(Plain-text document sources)

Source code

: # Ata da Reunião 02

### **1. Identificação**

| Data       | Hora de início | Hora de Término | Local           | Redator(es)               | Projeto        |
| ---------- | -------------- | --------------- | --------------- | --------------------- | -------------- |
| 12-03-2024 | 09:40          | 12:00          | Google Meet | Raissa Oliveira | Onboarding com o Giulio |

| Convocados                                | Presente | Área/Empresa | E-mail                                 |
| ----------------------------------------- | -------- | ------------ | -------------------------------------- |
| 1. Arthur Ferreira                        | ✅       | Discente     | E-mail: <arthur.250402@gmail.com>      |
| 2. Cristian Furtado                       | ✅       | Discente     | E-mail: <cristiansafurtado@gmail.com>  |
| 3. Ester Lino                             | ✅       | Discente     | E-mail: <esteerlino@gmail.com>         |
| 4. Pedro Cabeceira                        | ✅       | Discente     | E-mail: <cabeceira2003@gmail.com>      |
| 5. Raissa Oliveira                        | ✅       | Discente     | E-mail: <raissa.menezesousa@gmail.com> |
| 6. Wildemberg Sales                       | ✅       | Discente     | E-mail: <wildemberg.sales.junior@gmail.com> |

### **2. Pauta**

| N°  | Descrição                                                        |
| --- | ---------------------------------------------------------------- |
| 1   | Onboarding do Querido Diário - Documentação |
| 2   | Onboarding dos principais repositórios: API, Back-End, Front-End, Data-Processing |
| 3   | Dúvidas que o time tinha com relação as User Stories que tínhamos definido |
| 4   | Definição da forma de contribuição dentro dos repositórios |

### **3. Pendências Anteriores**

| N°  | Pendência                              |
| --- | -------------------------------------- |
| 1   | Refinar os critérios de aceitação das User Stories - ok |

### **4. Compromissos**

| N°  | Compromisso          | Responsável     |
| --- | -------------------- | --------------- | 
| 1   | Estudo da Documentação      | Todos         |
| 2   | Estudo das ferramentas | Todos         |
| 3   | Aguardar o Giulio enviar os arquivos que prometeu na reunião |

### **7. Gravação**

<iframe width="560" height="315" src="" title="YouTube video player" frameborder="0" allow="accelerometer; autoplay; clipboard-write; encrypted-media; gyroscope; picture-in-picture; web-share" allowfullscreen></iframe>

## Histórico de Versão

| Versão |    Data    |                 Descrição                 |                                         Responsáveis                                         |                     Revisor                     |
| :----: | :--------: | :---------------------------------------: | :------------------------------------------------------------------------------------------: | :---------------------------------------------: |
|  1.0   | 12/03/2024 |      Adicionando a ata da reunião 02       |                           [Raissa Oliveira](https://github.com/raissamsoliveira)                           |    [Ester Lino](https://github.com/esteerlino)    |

■ What you should do
Each entry above is to be repeated exactly as it appears.

■ Output for this task
Source code

: # Ata da Reunião 02

### **1. Identificação**

| Data       | Hora de início | Hora de Término | Local           | Redator(es)               | Projeto        |
| ---------- | -------------- | --------------- | --------------- | --------------------- | -------------- |
| 12-03-2024 | 09:40          | 12:00          | Google Meet | Raissa Oliveira | Onboarding com o Giulio |

| Convocados                                | Presente | Área/Empresa | E-mail                                 |
| ----------------------------------------- | -------- | ------------ | -------------------------------------- |
| 1. Arthur Ferreira                        | ✅       | Discente     | E-mail: <arthur.250402@gmail.com>      |
| 2. Cristian Furtado                       | ✅       | Discente     | E-mail: <cristiansafurtado@gmail.com>  |
| 3. Ester Lino                             | ✅       | Discente     | E-mail: <esteerlino@gmail.com>         |
| 4. Pedro Cabeceira                        | ✅       | Discente     | E-mail: <cabeceira2003@gmail.com>      |
| 5. Raissa Oliveira                        | ✅       | Discente     | E-mail: <raissa.menezesousa@gmail.com> |
| 6. Wildemberg Sales                       | ✅       | Discente     | E-mail: <wildemberg.sales.junior@gmail.com> |

### **2. Pauta**

| N°  | Descrição                                                        |
| --- | ---------------------------------------------------------------- |
| 1   | Onboarding do Querido Diário - Documentação |
| 2   | Onboarding dos principais repositórios: API, Back-End, Front-End, Data-Processing |
| 3   | Dúvidas que o time tinha com relação as User Stories que tínhamos definido |
| 4   | Definição da forma de contribuição dentro dos repositórios |

### **3. Pendências Anteriores**

| N°  | Pendência                              |
| --- | -------------------------------------- |
| 1   | Refinar os critérios de aceitação das User Stories - ok |

### **4. Compromissos**

| N°  | Compromisso          | Responsável     |
| --- | -------------------- | --------------- | 
| 1   | Estudo da Documentação      | Todos         |
| 2   | Estudo das ferramentas | Todos         |
| 3   | Aguardar o Giulio enviar os arquivos que prometeu na reunião |

### **7. Gravação**

<iframe width="560" height="315" src="" title="YouTube video player" frameborder="0" allow="accelerometer; autoplay; clipboard-write; encrypted-media; gyroscope; picture-in-picture; web-share" allowfullscreen></iframe>

## Histórico de Versão

| Versão |    Data    |                 Descrição                 |                                         Responsáveis                                         |                     Revisor                     |
| :----: | :--------: | :---------------------------------------: | :------------------------------------------------------------------------------------------: | :---------------------------------------------: |
|  1.0   | 12/03/2024 |      Adicionando a ata da reunião 02       |                           [Raissa Oliveira](https://github.com/raissamsoliveira)                           |    [Ester Lino](https://github.com/esteerlino)    |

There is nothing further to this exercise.